— Уолтер, пожалуйста, скажи, где ты? Несомненно, ты заболел!
— Хочешь, я прокручу тебе ту запись? Ту самую, с пресс-конференции, где ты произносишь особенно проникновенные слова о том, что в мире все определяется случаем. У тебя получилось очень красиво. Слова, произнесенные старому близкому другу, были записаны несколькими местными теле- и радиостанциями, но в эфир так и не вышли. Наверное, это говорит в пользу твоей популярности: никто не придал им значения. Ты был таким обаятельным, таким заботливым, и кого волновало, что ты сказал, будто Кристи заболела… А ты это сказал, Алан. Ты сказал, что если б не внезапное недомогание моей жены, ее не убили бы. Она улетела бы со мной на Барбадос и сегодня была бы жива… Кристи одному мне сказала, что заболела, Алан. И, как я говорил, полиции я ничего не сказал. Так откуда же ты узнал это?
— Должно быть, ты сам мне сказал…
— До той пресс-конференции мы с тобой не встречались и не говорили по телефону. Это легко проверить. Мой график поминутно отслеживается. А поскольку ты — президент, твое местонахождение и твои телефонные разговоры также практически постоянно известны. Я сказал «практически», потому что в ту ночь, когда была убита Кристи, ты находился не там, где обычно. Так получилось, что ты находился у меня дома, точнее, в моей спальне. А на пресс-конференции вокруг нас постоянно были десятки людей. Все, что мы тогда говорили друг другу, где-то записано.
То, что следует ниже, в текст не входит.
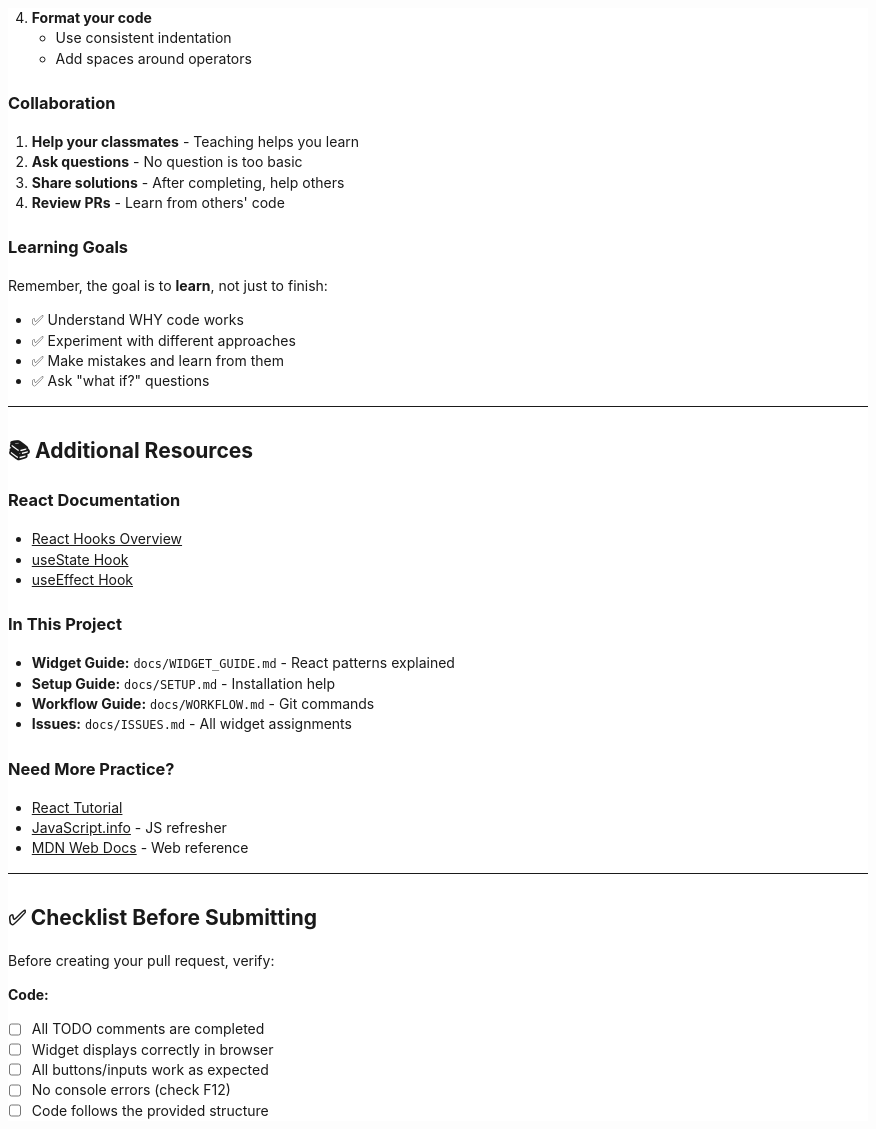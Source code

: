 4. **Format your code**
   - Use consistent indentation
   - Add spaces around operators

### Collaboration

1. **Help your classmates** - Teaching helps you learn
2. **Ask questions** - No question is too basic
3. **Share solutions** - After completing, help others
4. **Review PRs** - Learn from others' code

### Learning Goals

Remember, the goal is to **learn**, not just to finish:
- ✅ Understand WHY code works
- ✅ Experiment with different approaches
- ✅ Make mistakes and learn from them
- ✅ Ask "what if?" questions

---

## 📚 Additional Resources

### React Documentation
- [React Hooks Overview](https://react.dev/reference/react)
- [useState Hook](https://react.dev/reference/react/useState)
- [useEffect Hook](https://react.dev/reference/react/useEffect)

### In This Project
- **Widget Guide:** `docs/WIDGET_GUIDE.md` - React patterns explained
- **Setup Guide:** `docs/SETUP.md` - Installation help
- **Workflow Guide:** `docs/WORKFLOW.md` - Git commands
- **Issues:** `docs/ISSUES.md` - All widget assignments

### Need More Practice?
- [React Tutorial](https://react.dev/learn)
- [JavaScript.info](https://javascript.info) - JS refresher
- [MDN Web Docs](https://developer.mozilla.org) - Web reference

---

## ✅ Checklist Before Submitting

Before creating your pull request, verify:

**Code:**
- [ ] All TODO comments are completed
- [ ] Widget displays correctly in browser
- [ ] All buttons/inputs work as expected
- [ ] No console errors (check F12)
- [ ] Code follows the provided structure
Так что ты узнал эту новость не от меня.
— Уолтер, пожалуйста, скажи, где ты! Я хочу тебе помочь!
— Кристи никогда не умела держать язык за зубами. Наверное, она гордилась тем, как провела меня. И начала тебе хвастаться, так? Как она обвела старика вокруг пальца? Потому что на самом деле только моя покойная жена, единственная во всем мире, могла сказать тебе, что притворилась больной. А ты опрометчиво передал мне ее слова. Ума не приложу, почему мне потребовалось столько времени, чтобы дойти до правды… Я был настолько одержим поисками убийцы Кристи, что безоговорочно принял версию ограбления. Возможно, я подсознательно отрицал очевидное. Потому что я всегда подозревал, что Кристи посматривает в твою сторону. Но, наверное, я отказывался верить в то, что ты способен так со мной поступить. Мне следовало бы изначально предполагать в человеческой природе все самое худшее, и тогда меня не постигло бы разочарование. Но, как говорится, лучше поздно, чем никогда.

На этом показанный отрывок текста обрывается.